Under the draft version of the proposed legislation access to internet connection records (ICRs) was limited to identifying the sender of a communication, the communications services a person was using, or determining whether an individual has accessed illegal material online.
The revised proposals presented in Parliament state that records should also be available for the pursuit of investigative leads if it is deemed "necessary and proportionate".
The move reflects a recommendation by a committee of peers and MPs.
Senior officers had argued that proposed rules around access to the data in the draft Bill unveiled in November appeared to preclude access to details that could be valuable in missing people inquiries and human trafficking investigations, such as travel bookings.
Firms will be required to store ICRs - which detail services a device connects to but not users' full browsing history or the content of a communication - for up to a year.
The circumstances for using equipment interference (EI) powers - which allow authorities to interfere with electronic equipment such as PCs and smartphones in order to obtain data - have also been adapted.
Now law enforcement agencies will be able to use these tactics in "threat to life" situations.
The original draft had restricted them to detecting or preventing serious crime, which the Government says would potentially prohibit police from using the tactics to save a life or locate a missing child.

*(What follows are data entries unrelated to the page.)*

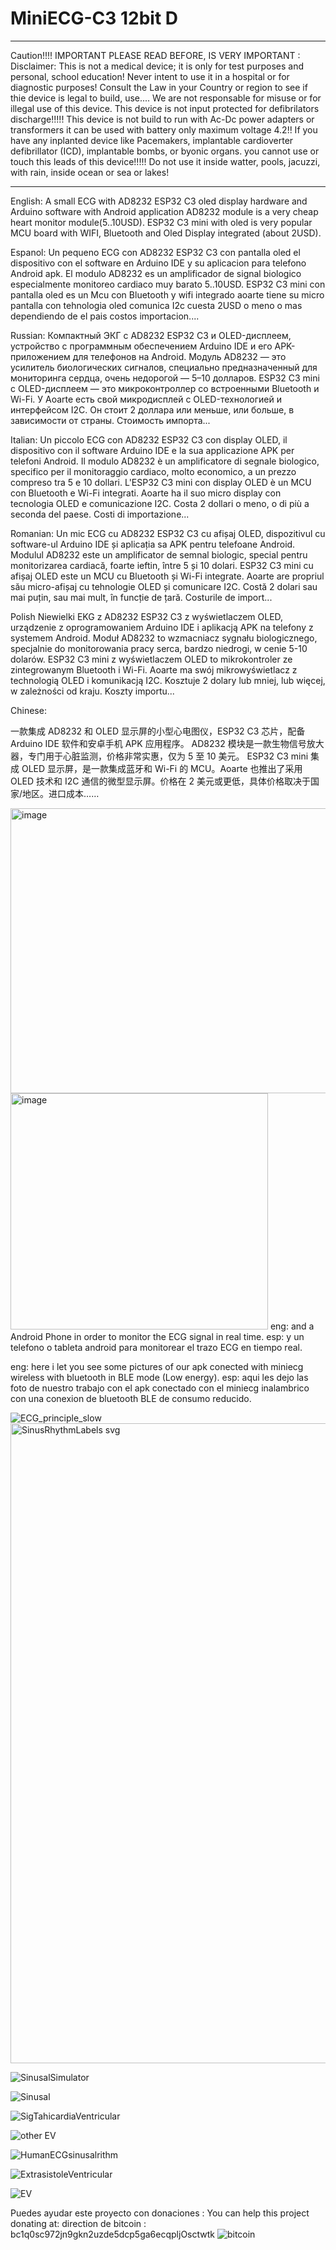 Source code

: # MiniECG-C3 12bit D
********************************************************************************************************************************************************************************
Caution!!!!
IMPORTANT PLEASE READ BEFORE, IS VERY IMPORTANT :
Disclaimer: This is not a medical device; it is only for test purposes and personal, school education!
Never intent to use it in a hospital or for diagnostic purposes!
Consult the Law in your Country or region to see if thie device is legal to build, use.... We are not responsable for misuse or for illegal use of this device.
This device is not input protected for defibrilators discharge!!!!!
This device is not build to run with Ac-Dc power adapters or transformers it can be used with battery only maximum voltage 4.2!!
If you have any inplanted device like Pacemakers, implantable cardioverter defibrillator (ICD), implantable bombs, or byonic organs. you cannot use or touch this leads of this device!!!!!
Do not use it inside watter, pools, jacuzzi, with rain, inside ocean or sea or lakes!

*******************************************************************************************************************************************************************************




English:
A small ECG with AD8232 ESP32 C3 oled display hardware and Arduino software with Android application
AD8232 module is a very cheap heart monitor module(5..10USD).
ESP32 C3 mini with oled is very popular MCU board with WIFI, Bluetooth and Oled Display integrated (about 2USD).  

Espanol:
Un pequeno ECG con AD8232 ESP32 C3 con pantalla oled el dispositivo con el software en Arduino IDE y su aplicacion para telefono Android apk.
El modulo AD8232 es un amplificador de signal biologico especialmente monitoreo cardiaco muy barato 5..10USD.
ESP32 C3 mini con pantalla oled es un Mcu con Bluetooth y wifi integrado aoarte tiene su micro pantalla con tehnologia oled comunica I2c cuesta 2USD o meno o mas dependiendo de el pais costos importacion....

Russian:
Компактный ЭКГ с AD8232 ESP32 C3 и OLED-дисплеем, устройство с программным обеспечением Arduino IDE и его APK-приложением для телефонов на Android.
Модуль AD8232 — это усилитель биологических сигналов, специально предназначенный для мониторинга сердца, очень недорогой — 5–10 долларов.
ESP32 C3 mini с OLED-дисплеем — это микроконтроллер со встроенными Bluetooth и Wi-Fi. У Aoarte есть свой микродисплей с OLED-технологией и интерфейсом I2C. Он стоит 2 доллара или меньше, или больше, в зависимости от страны. Стоимость импорта...

Italian:
Un piccolo ECG con AD8232 ESP32 C3 con display OLED, il dispositivo con il software Arduino IDE e la sua applicazione APK per telefoni Android.
Il modulo AD8232 è un amplificatore di segnale biologico, specifico per il monitoraggio cardiaco, molto economico, a un prezzo compreso tra 5 e 10 dollari.
L'ESP32 C3 mini con display OLED è un MCU con Bluetooth e Wi-Fi integrati. Aoarte ha il suo micro display con tecnologia OLED e comunicazione I2C. Costa 2 dollari o meno, o di più a seconda del paese. Costi di importazione...

Romanian:
Un mic ECG cu AD8232 ESP32 C3 cu afișaj OLED, dispozitivul cu software-ul Arduino IDE și aplicația sa APK pentru telefoane Android.
Modulul AD8232 este un amplificator de semnal biologic, special pentru monitorizarea cardiacă, foarte ieftin, între 5 și 10 dolari.
ESP32 C3 mini cu afișaj OLED este un MCU cu Bluetooth și Wi-Fi integrate. Aoarte are propriul său micro-afișaj cu tehnologie OLED și comunicare I2C. Costă 2 dolari sau mai puțin, sau mai mult, în funcție de țară. Costurile de import...

Polish
Niewielki EKG z AD8232 ESP32 C3 z wyświetlaczem OLED, urządzenie z oprogramowaniem Arduino IDE i aplikacją APK na telefony z systemem Android.
Moduł AD8232 to wzmacniacz sygnału biologicznego, specjalnie do monitorowania pracy serca, bardzo niedrogi, w cenie 5-10 dolarów.
ESP32 C3 mini z wyświetlaczem OLED to mikrokontroler ze zintegrowanym Bluetooth i Wi-Fi. Aoarte ma swój mikrowyświetlacz z technologią OLED i komunikacją I2C. Kosztuje 2 dolary lub mniej, lub więcej, w zależności od kraju. Koszty importu...

Chinese: 

一款集成 AD8232 和 OLED 显示屏的小型心电图仪，ESP32 C3 芯片，配备 Arduino IDE 软件和安卓手机 APK 应用程序。
AD8232 模块是一款生物信号放大器，专门用于心脏监测，价格非常实惠，仅为 5 至 10 美元。
ESP32 C3 mini 集成 OLED 显示屏，是一款集成蓝牙和 Wi-Fi 的 MCU。Aoarte 也推出了采用 OLED 技术和 I2C 通信的微型显示屏。价格在 2 美元或更低，具体价格取决于国家/地区。进口成本……

<img width="519" height="456" alt="image" src="https://github.com/user-attachments/assets/7d5e30c5-5458-4698-a19e-2044a3d16da1" />
<img width="412" height="378" alt="image" src="https://github.com/user-attachments/assets/c59bd2a5-3ead-4dd3-b95e-f8eb8d570397" />
eng:
and a Android Phone in order to monitor the ECG signal in real time. 
esp:
y un telefono o tableta android para monitorear el trazo ECG en tiempo real.

eng:
here i let you see some pictures of our apk conected with miniecg wireless with bluetooth in BLE mode (Low energy).
esp:
aqui les dejo las foto de nuestro trabajo con el apk conectado con el miniecg inalambrico con una conexion de bluetooth BLE de consumo reducido.


![ECG_principle_slow](https://github.com/user-attachments/assets/0db71d1a-0d35-41b2-8c53-511425554ce2)
<img width="1024" height="1024" alt="SinusRhythmLabels svg" src="https://github.com/user-attachments/assets/dbb845f7-c53b-4b1f-9e38-9a9fa344c937" />


![SinusalSimulator](https://github.com/user-attachments/assets/a6e74da5-6bc0-407c-958b-69473a71414d)

![Sinusal](https://github.com/user-attachments/assets/9ed07b71-3d45-4199-ab88-67931dbdd7ff)

![SigTahicardiaVentricular](https://github.com/user-attachments/assets/18369d76-4672-44be-a3df-a4dbb4aef671)

![other EV](https://github.com/user-attachments/assets/5a3317d4-b2cb-4886-a7ad-9e85e04659f2)

![HumanECGsinusalrithm](https://github.com/user-attachments/assets/a9ac6426-9e56-405e-b182-ac34c96243f4)

![ExtrasistoleVentricular](https://github.com/user-attachments/assets/c8e4c08b-0cfb-4f2f-91ef-9fc47af27337)

![EV](https://github.com/user-attachments/assets/9bb091f7-a108-4949-b2dc-5ec13ab00d7e)


Puedes ayudar este proyecto con donaciones :
You can help this project donating at:
direction de bitcoin : bc1q0sc972jn9gkn2uzde5dcp5ga6ecqpljOsctwtk
![bitcoin](https://github.com/user-attachments/assets/e79a8223-1d9d-4add-9390-15e9a12db81c)



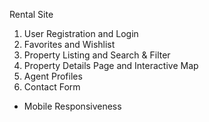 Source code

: Rental Site

1. User Registration and Login
2. Favorites and Wishlist
3. Property Listing and Search & Filter
4. Property Details Page and Interactive Map
5. Agent Profiles
6. Contact Form

* Mobile Responsiveness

The Bill states that a targeted EI warrant can be issued if it is considered necessary by a law enforcement chief for "the purpose of preventing death or any injury or damage to a person's physical or mental health or of mitigating any injury or damage to a person's physical or mental health".
Officials stressed EI warrants will be subject to "double lock" authorisation - meaning they must be signed off by a judge - and the most intrusive tactics will be restricted to a small number of forces and bodies.
Another change to the Bill will provide for a Secretary of State to authorise warrants for bulk EI by spy agencies in urgent circumstances, such as a foreign cyber-attack on UK infrastructure.
The methods are seen as increasingly crucial as advanced encryption makes it more difficult for security services to keep track of terrorists.
The Government has made a raft of revisions to the Bill, which aims to bring myriad surveillance powers under one legal umbrella, after three parliamentary inquiries raised concerns.
Home Secretary Theresa May said: "This is vital legislation and we are determined to get it right.
"The revised Bill we introduced today reflects the majority of the committee's recommendations - we have strengthened safeguards, enhanced privacy protections and bolstered oversight arrangements - and will now be examined by Parliament before passing into law by the end of 2016.
"Terrorists and criminals are operating online and we need to ensure the police and security services can keep pace with the modern world and continue to protect the British public from the many serious threats we face."
The Government said the revised Bill:
:: Is clearer, with "tighter definitions" and strict codes of practice.
:: Explicitly bans agencies from asking foreign intelligence to carry out activities on their behalf unless they have a warrant approved by a Secretary of State and Judicial Commissioner.
:: Clarifies the position on encryption, making it clear companies can only be asked to remove encryption that they have applied and only when it is "practicable".